Nowy miesiąc zaczynamy (głównie) od nowych płyt. A na naszym profilu w serwisie Facebook powoli odsłaniamy zawartość nowego Lizarda.
- „Grandine Il Vento” to tytuł nowego albumu Renaissance, który ukaże się w 2013 roku. Choć do jego premiery pozostało jeszcze kilka miesięcy, już teraz możemy się cieszyć pierwszymi fragmentami – odsłuchacie je tutaj.
- 31 października ukaże się nowy album australijskiej formacji Unitopia. „Covered Mirror” będzie zawierał… covery. Będzie to dość niecodzienna selekcja utworów, obejmująca m.in. Klaatu, Icehouse, Supertramp czy Alana Parsonsa. Będzie także medley utworów Yes.
- A jeśli już przy Yes jesteśmy, to pora na kolejny odcinek niekończącej się sagi: Yes z Andersonem vs Yes bez Andersona.
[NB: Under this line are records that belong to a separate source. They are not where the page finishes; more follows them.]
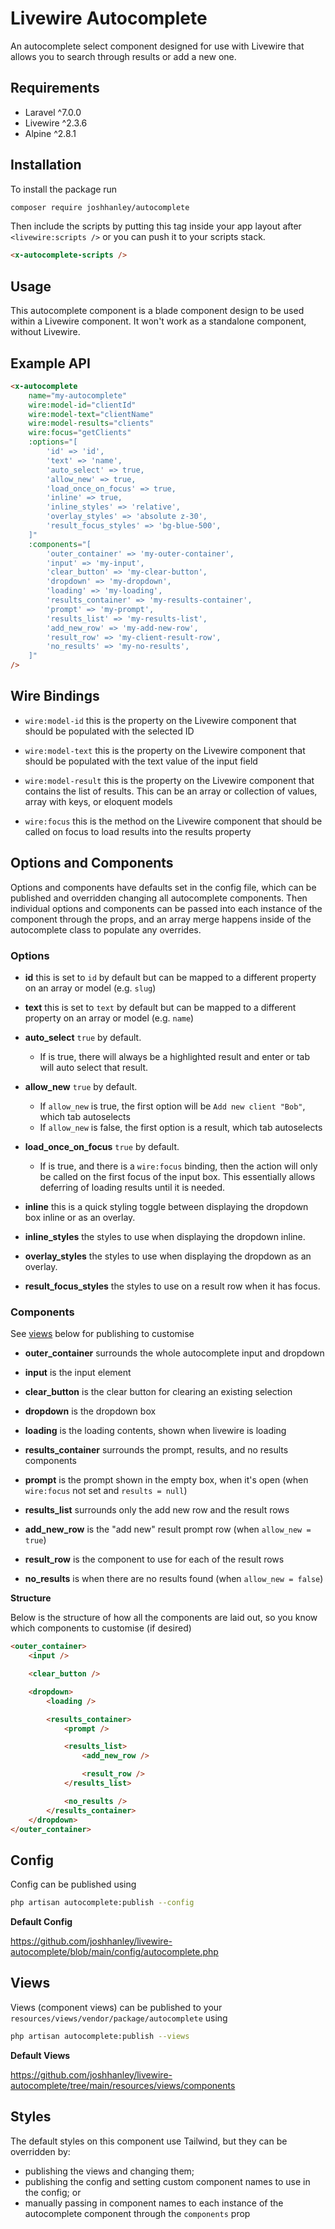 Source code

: # Livewire Autocomplete

An autocomplete select component designed for use with Livewire that allows you to search through results or add a new one.

## Requirements

- Laravel ^7.0.0
- Livewire ^2.3.6
- Alpine ^2.8.1

## Installation

To install the package run

```bash
composer require joshhanley/autocomplete
```

Then include the scripts by putting this tag inside your app layout after `<livewire:scripts />` or you can push it to your scripts stack.

```html
<x-autocomplete-scripts />
```

## Usage

This autocomplete component is a blade component design to be used within a Livewire component. It won't work as a standalone component, without Livewire.

## Example API

```html
<x-autocomplete
    name="my-autocomplete"
    wire:model-id="clientId"
    wire:model-text="clientName"
    wire:model-results="clients"
    wire:focus="getClients"
    :options="[
        'id' => 'id',
        'text' => 'name',
        'auto_select' => true,
        'allow_new' => true,
        'load_once_on_focus' => true,
        'inline' => true,
        'inline_styles' => 'relative',
        'overlay_styles' => 'absolute z-30',
        'result_focus_styles' => 'bg-blue-500',
    ]"
    :components="[
        'outer_container' => 'my-outer-container',
        'input' => 'my-input',
        'clear_button' => 'my-clear-button',
        'dropdown' => 'my-dropdown',
        'loading' => 'my-loading',
        'results_container' => 'my-results-container',
        'prompt' => 'my-prompt',
        'results_list' => 'my-results-list',
        'add_new_row' => 'my-add-new-row',
        'result_row' => 'my-client-result-row',
        'no_results' => 'my-no-results',
    ]"
/>
```

## Wire Bindings

- `wire:model-id` this is the property on the Livewire component that should be populated with the selected ID

- `wire:model-text` this is the property on the Livewire component that should be populated with the text value of the input field

- `wire:model-result` this is the property on the Livewire component that contains the list of results.
This can be an array or collection of values, array with keys, or eloquent models

- `wire:focus` this is the method on the Livewire component that should be called on focus to load results into the results property

## Options and Components

Options and components have defaults set in the config file, which can be published and overridden changing all autocomplete components.
Then individual options and components can be passed into each instance of the component through the props, and an array merge happens inside of the autocomplete class to populate any overrides.

### Options

- **id** this is set to `id` by default but can be mapped to a different property on an array or model (e.g. `slug`)

- **text** this is set to `text` by default but can be mapped to a different property on an array or model (e.g. `name`)

- **auto_select** `true` by default.
    - If is true, there will always be a highlighted result and enter or tab will auto select that result.

- **allow_new** `true` by default.
    - If `allow_new` is true, the first option will be `Add new client "Bob"`, which tab autoselects
    - If `allow_new` is false, the first option is a result, which tab autoselects

- **load_once_on_focus** `true` by default.
    - If is true, and there is a `wire:focus` binding, then the action will only be called on the first focus of the input box. This essentially allows deferring of loading results until it is needed.

- **inline** this is a quick styling toggle between displaying the dropdown box inline or as an overlay.

- **inline_styles** the styles to use when displaying the dropdown inline.

- **overlay_styles** the styles to use when displaying the dropdown as an overlay.

- **result_focus_styles** the styles to use on a result row when it has focus.


### Components

See [views](#views) below for publishing to customise

- **outer_container** surrounds the whole autocomplete input and dropdown

- **input** is the input element

- **clear_button** is the clear button for clearing an existing selection

- **dropdown** is the dropdown box

- **loading** is the loading contents, shown when livewire is loading

- **results_container** surrounds the prompt, results, and no results components

- **prompt** is the prompt shown in the empty box, when it's open (when `wire:focus` not set and `results = null`)

- **results_list** surrounds only the add new row and the result rows

- **add_new_row** is the "add new" result prompt row (when `allow_new = true`)

- **result_row** is the component to use for each of the result rows

- **no_results** is when there are no results found (when `allow_new = false`)


**Structure**

Below is the structure of how all the components are laid out, so you know which components to customise (if desired)

```html
<outer_container>
    <input />

    <clear_button />

    <dropdown>
        <loading />

        <results_container>
            <prompt />

            <results_list>
                <add_new_row />

                <result_row />
            </results_list>

            <no_results />
        </results_container>
    </dropdown>
</outer_container>
```

## Config

Config can be published using
```bash
php artisan autocomplete:publish --config
```

**Default Config**

https://github.com/joshhanley/livewire-autocomplete/blob/main/config/autocomplete.php

## Views

Views (component views) can be published to your `resources/views/vendor/package/autocomplete` using
```bash
php artisan autocomplete:publish --views
```

**Default Views**

https://github.com/joshhanley/livewire-autocomplete/tree/main/resources/views/components

## Styles

The default styles on this component use Tailwind, but they can be overridden by:
- publishing the views and changing them;
- publishing the config and setting custom component names to use in the config; or
- manually passing in component names to each instance of the autocomplete component through the `components` prop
Steve Howe twierdzi, że nie ma sensu porównywać tego, co zrobiła ostatnio Asia gdy Wetton był chory (gdy wokalista dochodził do siebie po operacji, muzycy po prostu przestali na chwilę pracować pod tym szyldem i zajęli się własnymi projektami) z działalnością Yes (gdzie chorego wokalistę szybko zastąpiono innym, a gdy ten zachorował – kolejnym). Howe twierdzi, że Jon Anderson oraz Rick Wakeman po prostu nie chcą w obecnej chwili poświęcić tyle czasu, ile pozostali muzycy na pracę w zespole. A od Yes oczekuje się 100% zaangażowania. To zespół z historią. Musimy ją opowiedzieć w całości, dlatego prezentujemy repertuar od 1968 roku do czasów obecnych. I nie chodzi o Jona czy Ricka – chodzi o to, kto może dać sobie radę z takim ogromem materiału. To nie jest tak, że Jon i Rick nie dadzą sobie rady – po prostu nie sądzę, żeby ich to interesowało. Szanse na powrót oryginalnego składu Howe kwituje krótko: A skąd do cholery mam wiedzieć? Dodaje jednak, że w najbliższej przyszłości nie powinniśmy na to liczyć.